La bibliothèque idéale de Jean-Robert Léonidas

 

Aujourd’hui nous sommes allés à la rencontre de l’un des poètes contemporains de la Cité des poètes : l'écrivain Jean-Robert Léonidas. Il nous livre une bibliothèque idéale enrichissante. Une bibliothèque qui donne du plaisir, de la quiétude. C’est aussi un voyage dans l’imaginaire de nos créateurs. Lire c’est regarder le monde par le trou du voyeur. C’est affronter la nuit en plein jour. C’est briser les silences qui se cachent en nous. Lire, c’est laisser la lumière du monde et du soleil pour éclairer nos cœurs.

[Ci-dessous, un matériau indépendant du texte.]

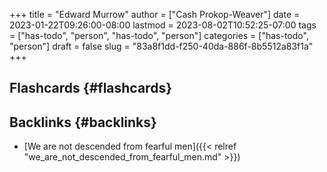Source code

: +++
title = "Edward Murrow"
author = ["Cash Prokop-Weaver"]
date = 2023-01-22T09:26:00-08:00
lastmod = 2023-08-02T10:52:25-07:00
tags = ["has-todo", "person", "has-todo", "person"]
categories = ["has-todo", "person"]
draft = false
slug = "83a8f1dd-f250-40da-886f-8b5512a83f1a"
+++

## Flashcards {#flashcards}


## Backlinks {#backlinks}

-   [We are not descended from fearful men]({{< relref "we_are_not_descended_from_fearful_men.md" >}})

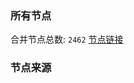 ### 所有节点
合并节点总数: `2462`
[节点链接](https://raw.githubusercontent.com/rzhy1/11/master/sub/sub_merge_base64.txt)

### 节点来源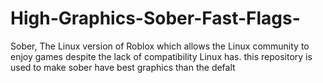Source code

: # High-Graphics-Sober-Fast-Flags-
Sober, The Linux version of Roblox which allows the Linux community to enjoy games despite the lack of compatibility Linux has. this repository is used to make sober have best graphics than the defalt
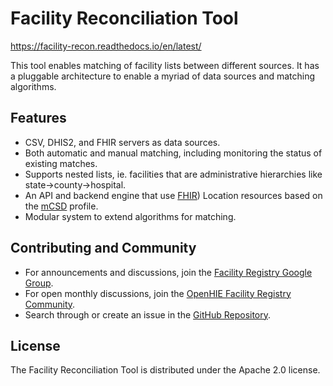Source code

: # Facility Reconciliation Tool

https://facility-recon.readthedocs.io/en/latest/

This tool enables matching of facility lists between different sources. It has a pluggable architecture to enable a myriad of data sources and matching algorithms.

## Features
* CSV, DHIS2, and FHIR servers as data sources.
* Both automatic and manual matching, including monitoring the status of existing matches.
* Supports nested lists, ie. facilities that are administrative hierarchies like state->county->hospital.
* An API and backend engine that use [FHIR](https://www.hl7.org/fhir/location.html)) Location resources based on the [mCSD](http://wiki.ihe.net/index.php/Mobile_Care_Services_Discovery_(mCSD)) profile.
* Modular system to extend algorithms for matching.

## Contributing and Community
- For announcements and discussions, join the [Facility Registry Google Group](https://groups.google.com/forum/#!forum/facility-registry).
- For open monthly discussions, join the [OpenHIE Facility Registry Community](https://wiki.ohie.org/display/SUB/Facility+Registry+Community).
- Search through or create an issue in the [GitHub Repository](https://github.com/openhie/facility-recon/issues).

## License
The Facility Reconciliation Tool is distributed under the Apache 2.0 license.
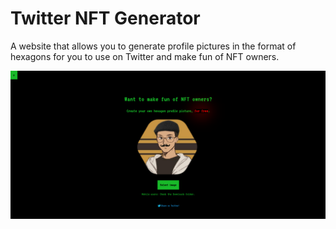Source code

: # Twitter NFT Generator

A website that allows you to generate profile pictures in the format of hexagons for you to use on Twitter and make fun of NFT owners.

![website](./.github/assets/website.png)
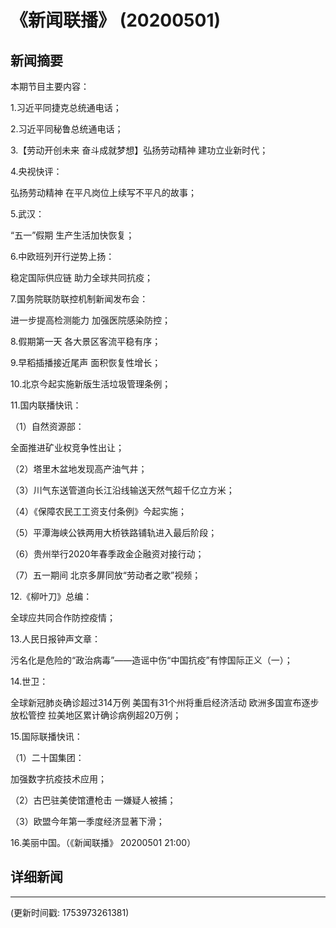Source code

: # 《新闻联播》 (20200501)

## 新闻摘要

本期节目主要内容：

1.习近平同捷克总统通电话；

2.习近平同秘鲁总统通电话；

3.【劳动开创未来 奋斗成就梦想】弘扬劳动精神 建功立业新时代；

4.央视快评：

弘扬劳动精神 在平凡岗位上续写不平凡的故事；

5.武汉：

“五一”假期 生产生活加快恢复；

6.中欧班列开行逆势上扬：

稳定国际供应链 助力全球共同抗疫；

7.国务院联防联控机制新闻发布会：

进一步提高检测能力 加强医院感染防控；

8.假期第一天 各大景区客流平稳有序；

9.早稻插播接近尾声 面积恢复性增长；

10.北京今起实施新版生活垃圾管理条例；

11.国内联播快讯：

（1）自然资源部：

全面推进矿业权竞争性出让；

（2）塔里木盆地发现高产油气井；

（3）川气东送管道向长江沿线输送天然气超千亿立方米；

（4）《保障农民工工资支付条例》今起实施；

（5）平潭海峡公铁两用大桥铁路铺轨进入最后阶段；

（6）贵州举行2020年春季政金企融资对接行动；

（7）五一期间 北京多屏同放“劳动者之歌”视频；

12.《柳叶刀》总编：

全球应共同合作防控疫情；

13.人民日报钟声文章：

污名化是危险的“政治病毒”——造谣中伤“中国抗疫”有悖国际正义（一）；

14.世卫：

全球新冠肺炎确诊超过314万例 美国有31个州将重启经济活动 欧洲多国宣布逐步放松管控 拉美地区累计确诊病例超20万例；

15.国际联播快讯：

（1）二十国集团：

加强数字抗疫技术应用；

（2）古巴驻美使馆遭枪击 一嫌疑人被捕；

（3）欧盟今年第一季度经济显著下滑；

16.美丽中国。（《新闻联播》 20200501 21:00）

## 详细新闻

---

(更新时间戳: 1753973261381)

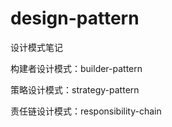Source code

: # design-pattern
设计模式笔记


构建者设计模式：builder-pattern

策略设计模式：strategy-pattern

责任链设计模式：responsibility-chain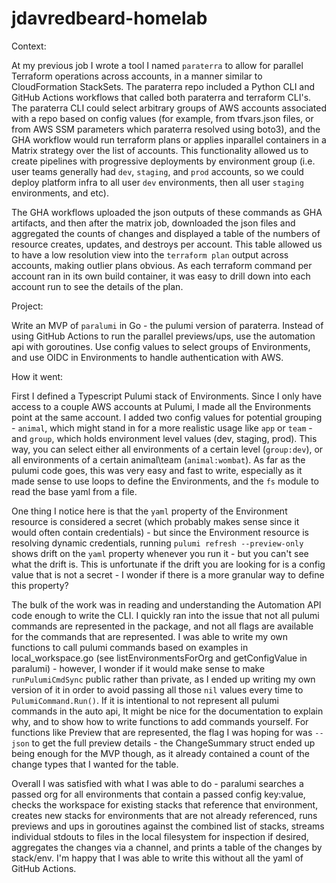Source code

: # jdavredbeard-homelab  

Context:

At my previous job I wrote a tool I named `paraterra` to allow for parallel Terraform operations across accounts, in a manner similar to CloudFormation StackSets. The paraterra repo included a Python CLI and GitHub Actions workflows that called both paraterra and terraform CLI's. The paraterra CLI could select arbitrary groups of AWS accounts associated with a repo based on config values (for example, from tfvars.json files, or from AWS SSM parameters which paraterra resolved using boto3), and the GHA workflow would run terraform plans or applies inparallel containers in a Matrix strategy over the list of accounts. This functionality allowed us to create pipelines with progressive deployments by environment group (i.e. user teams generally had `dev`, `staging`, and `prod` accounts, so we could deploy platform infra to all user `dev` environments, then all user `staging` environments, and etc). 

The GHA workflows uploaded the json outputs of these commands as GHA artifacts, and then after the matrix job, downloaded the json files and aggregated the counts of changes and displayed a table of the numbers of resource creates, updates, and destroys per account. This table allowed us to have a low resolution view into the `terraform plan` output across accounts, making outlier plans obvious. As each terraform command per account ran in its own build container, it was easy to drill down into each account run to see the details of the plan.

Project:

Write an MVP of `paralumi` in Go - the pulumi version of paraterra. Instead of using GitHub Actions to run the parallel previews/ups, use the automation api with goroutines. Use config values to select groups of Environments, and use OIDC in Environments to handle authentication with AWS.

How it went:

First I defined a Typescript Pulumi stack of Environments. Since I only have access to a couple AWS accounts at Pulumi, I made all the Environments point at the same account. I added two config values for potential grouping - `animal`, which might stand in for a more realistic usage like `app` or `team` - and `group`, which holds environment level values (dev, staging, prod). This way, you can select either all environments of a certain level (`group:dev`), or all environments of a certain animal\team (`animal:wombat`). As far as the pulumi code goes, this was very easy and fast to write, especially as it made sense to use loops to define the Environments, and the `fs` module to read the base yaml from a file.

One thing I notice here is that the `yaml` property of the Environment resource is considered a secret (which probably makes sense since it would often contain credentials) - but since the Environment resource is resolving dynamic credentials, running `pulumi refresh --preview-only` shows drift on the `yaml` property whenever you run it - but you can't see what the drift is. This is unfortunate if the drift you are looking for is a config value that is not a secret - I wonder if there is a more granular way to define this property?

The bulk of the work was in reading and understanding the Automation API code enough to write the CLI. I quickly ran into the issue that not all pulumi commands are represented in the package, and not all flags are available for the commands that are represented. I was able to write my own functions to call pulumi commands based on examples in local_workspace.go (see listEnvironmentsForOrg and getConfigValue in paralumi) - however, I wonder if it would make sense to make `runPulumiCmdSync` public rather than private, as I ended up writing my own version of it in order to avoid passing all those `nil` values every time to `PulumiCommand.Run()`. If it is intentional to not represent all pulumi commands in the auto api, It might be nice for the documentation to explain why, and to show how to write functions to add commands yourself. For functions like Preview that are represented, the flag I was hoping for was `--json` to get the full preview details - the ChangeSummary struct ended up being enough for the MVP though, as it already contained a count of the change types that I wanted for the table.

Overall I was satisfied with what I was able to do - paralumi searches a passed org for all environments that contain a passed config key:value, checks the workspace for existing stacks that reference that environment, creates new stacks for environments that are not already referenced, runs previews and ups in goroutines against the combined list of stacks, streams individual stdouts to files in the local filesystem for inspection if desired, aggregates the changes via a channel, and prints a table of the changes by stack/env. I'm happy that I was able to write this without all the yaml of GitHub Actions. 

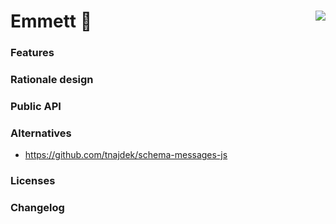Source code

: Emmett :floppy_disk: <a href="https://travis-ci.org/r-lyeh/emmett"><img src="https://api.travis-ci.org/r-lyeh/emmett.svg?branch=master" align="right" /></a>
====

### Features
### Rationale design
### Public API
### Alternatives
- https://github.com/tnajdek/schema-messages-js

### Licenses
### Changelog
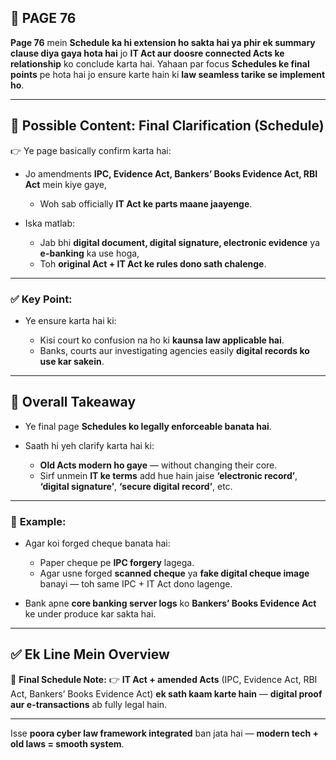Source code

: ## 📄 **PAGE 76**

**Page 76** mein **Schedule ka hi extension ho sakta hai ya phir ek summary clause diya gaya hota hai** jo **IT Act aur doosre connected Acts ke relationship** ko conclude karta hai.
Yahaan par focus **Schedules ke final points** pe hota hai jo ensure karte hain ki **law seamless tarike se implement ho**.

---

## 🔹 **Possible Content: Final Clarification (Schedule)**

👉 Ye page basically confirm karta hai:

* Jo amendments **IPC, Evidence Act, Bankers’ Books Evidence Act, RBI Act** mein kiye gaye,

  * Woh sab officially **IT Act ke parts maane jaayenge**.
* Iska matlab:

  * Jab bhi **digital document, digital signature, electronic evidence** ya **e-banking** ka use hoga,
  * Toh **original Act + IT Act ke rules dono sath chalenge**.

---

### ✅ **Key Point:**

* Ye ensure karta hai ki:

  * Kisi court ko confusion na ho ki **kaunsa law applicable hai**.
  * Banks, courts aur investigating agencies easily **digital records ko use kar sakein**.

---

## 🔹 **Overall Takeaway**

* Ye final page **Schedules ko legally enforceable banata hai**.
* Saath hi yeh clarify karta hai ki:

  * **Old Acts modern ho gaye** — without changing their core.
  * Sirf unmein **IT ke terms** add hue hain jaise **‘electronic record’**, **‘digital signature’**, **‘secure digital record’**, etc.

---

### 🧩 **Example:**

* Agar koi forged cheque banata hai:

  * Paper cheque pe **IPC forgery** lagega.
  * Agar usne forged **scanned cheque** ya **fake digital cheque image** banayi — toh same IPC + IT Act dono lagenge.

* Bank apne **core banking server logs** ko **Bankers’ Books Evidence Act** ke under produce kar sakta hai.

---

## ✅ **Ek Line Mein Overview**

📌 **Final Schedule Note:**
👉 **IT Act + amended Acts** (IPC, Evidence Act, RBI Act, Bankers’ Books Evidence Act) **ek sath kaam karte hain** — **digital proof aur e-transactions** ab fully legal hain.

---

Isse **poora cyber law framework integrated** ban jata hai — **modern tech + old laws = smooth system**.
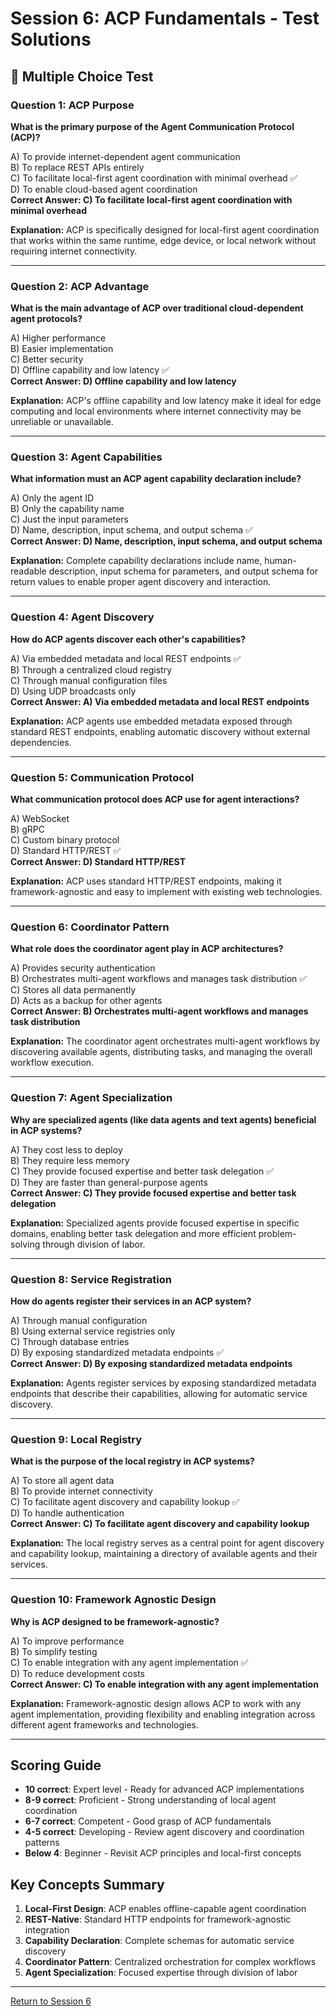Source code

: # Session 6: ACP Fundamentals - Test Solutions

## 📝 Multiple Choice Test

### Question 1: ACP Purpose
**What is the primary purpose of the Agent Communication Protocol (ACP)?**  

A) To provide internet-dependent agent communication  
B) To replace REST APIs entirely  
C) To facilitate local-first agent coordination with minimal overhead ✅  
D) To enable cloud-based agent coordination  
**Correct Answer: C) To facilitate local-first agent coordination with minimal overhead**

**Explanation:** ACP is specifically designed for local-first agent coordination that works within the same runtime, edge device, or local network without requiring internet connectivity.

---

### Question 2: ACP Advantage
**What is the main advantage of ACP over traditional cloud-dependent agent protocols?**  

A) Higher performance  
B) Easier implementation  
C) Better security  
D) Offline capability and low latency ✅  
**Correct Answer: D) Offline capability and low latency**

**Explanation:** ACP's offline capability and low latency make it ideal for edge computing and local environments where internet connectivity may be unreliable or unavailable.

---

### Question 3: Agent Capabilities
**What information must an ACP agent capability declaration include?**  

A) Only the agent ID  
B) Only the capability name  
C) Just the input parameters  
D) Name, description, input schema, and output schema ✅  
**Correct Answer: D) Name, description, input schema, and output schema**

**Explanation:** Complete capability declarations include name, human-readable description, input schema for parameters, and output schema for return values to enable proper agent discovery and interaction.

---

### Question 4: Agent Discovery
**How do ACP agents discover each other's capabilities?**  

A) Via embedded metadata and local REST endpoints ✅  
B) Through a centralized cloud registry  
C) Through manual configuration files  
D) Using UDP broadcasts only  
**Correct Answer: A) Via embedded metadata and local REST endpoints**

**Explanation:** ACP agents use embedded metadata exposed through standard REST endpoints, enabling automatic discovery without external dependencies.

---

### Question 5: Communication Protocol
**What communication protocol does ACP use for agent interactions?**  

A) WebSocket  
B) gRPC  
C) Custom binary protocol  
D) Standard HTTP/REST ✅  
**Correct Answer: D) Standard HTTP/REST**

**Explanation:** ACP uses standard HTTP/REST endpoints, making it framework-agnostic and easy to implement with existing web technologies.

---

### Question 6: Coordinator Pattern
**What role does the coordinator agent play in ACP architectures?**  

A) Provides security authentication  
B) Orchestrates multi-agent workflows and manages task distribution ✅  
C) Stores all data permanently  
D) Acts as a backup for other agents  
**Correct Answer: B) Orchestrates multi-agent workflows and manages task distribution**

**Explanation:** The coordinator agent orchestrates multi-agent workflows by discovering available agents, distributing tasks, and managing the overall workflow execution.

---

### Question 7: Agent Specialization
**Why are specialized agents (like data agents and text agents) beneficial in ACP systems?**  

A) They cost less to deploy  
B) They require less memory  
C) They provide focused expertise and better task delegation ✅  
D) They are faster than general-purpose agents  
**Correct Answer: C) They provide focused expertise and better task delegation**

**Explanation:** Specialized agents provide focused expertise in specific domains, enabling better task delegation and more efficient problem-solving through division of labor.

---

### Question 8: Service Registration
**How do agents register their services in an ACP system?**  

A) Through manual configuration  
B) Using external service registries only  
C) Through database entries  
D) By exposing standardized metadata endpoints ✅  
**Correct Answer: D) By exposing standardized metadata endpoints**

**Explanation:** Agents register services by exposing standardized metadata endpoints that describe their capabilities, allowing for automatic service discovery.

---

### Question 9: Local Registry
**What is the purpose of the local registry in ACP systems?**  

A) To store all agent data  
B) To provide internet connectivity  
C) To facilitate agent discovery and capability lookup ✅  
D) To handle authentication  
**Correct Answer: C) To facilitate agent discovery and capability lookup**

**Explanation:** The local registry serves as a central point for agent discovery and capability lookup, maintaining a directory of available agents and their services.

---

### Question 10: Framework Agnostic Design
**Why is ACP designed to be framework-agnostic?**  

A) To improve performance  
B) To simplify testing  
C) To enable integration with any agent implementation ✅  
D) To reduce development costs  
**Correct Answer: C) To enable integration with any agent implementation**

**Explanation:** Framework-agnostic design allows ACP to work with any agent implementation, providing flexibility and enabling integration across different agent frameworks and technologies.

---

## Scoring Guide

- **10 correct**: Expert level - Ready for advanced ACP implementations  
- **8-9 correct**: Proficient - Strong understanding of local agent coordination  
- **6-7 correct**: Competent - Good grasp of ACP fundamentals  
- **4-5 correct**: Developing - Review agent discovery and coordination patterns  
- **Below 4**: Beginner - Revisit ACP principles and local-first concepts  

## Key Concepts Summary

1. **Local-First Design**: ACP enables offline-capable agent coordination  
2. **REST-Native**: Standard HTTP endpoints for framework-agnostic integration  
3. **Capability Declaration**: Complete schemas for automatic service discovery  
4. **Coordinator Pattern**: Centralized orchestration for complex workflows  
5. **Agent Specialization**: Focused expertise through division of labor  

---

[Return to Session 6](Session6_ACP_Fundamentals.md)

Jean-Robert Léonidas est né à Jérémie. Endocrinologue, professeur de médecine clinique, il a publié plusieurs articles scientifiques dan les grandes revues du monde. Il a collaboré aux colonnes culturelles de l’hebdomadaire Haïti Progrès et publié aux éditions du CIDICHA, Montréal, deux essais (Sérénade pour un pays, 1992, et Prétendus Créolismes, 1995) , un roman (Les Campêches de Versailles, 2005) et un recueil de poèmes (Parfum de Bergamote, 2007, sous presse). Entre autres, il a publié A chacun son big-bang, Éditions Zellige, Retour à Gygès, Éditions Zellige, 2017.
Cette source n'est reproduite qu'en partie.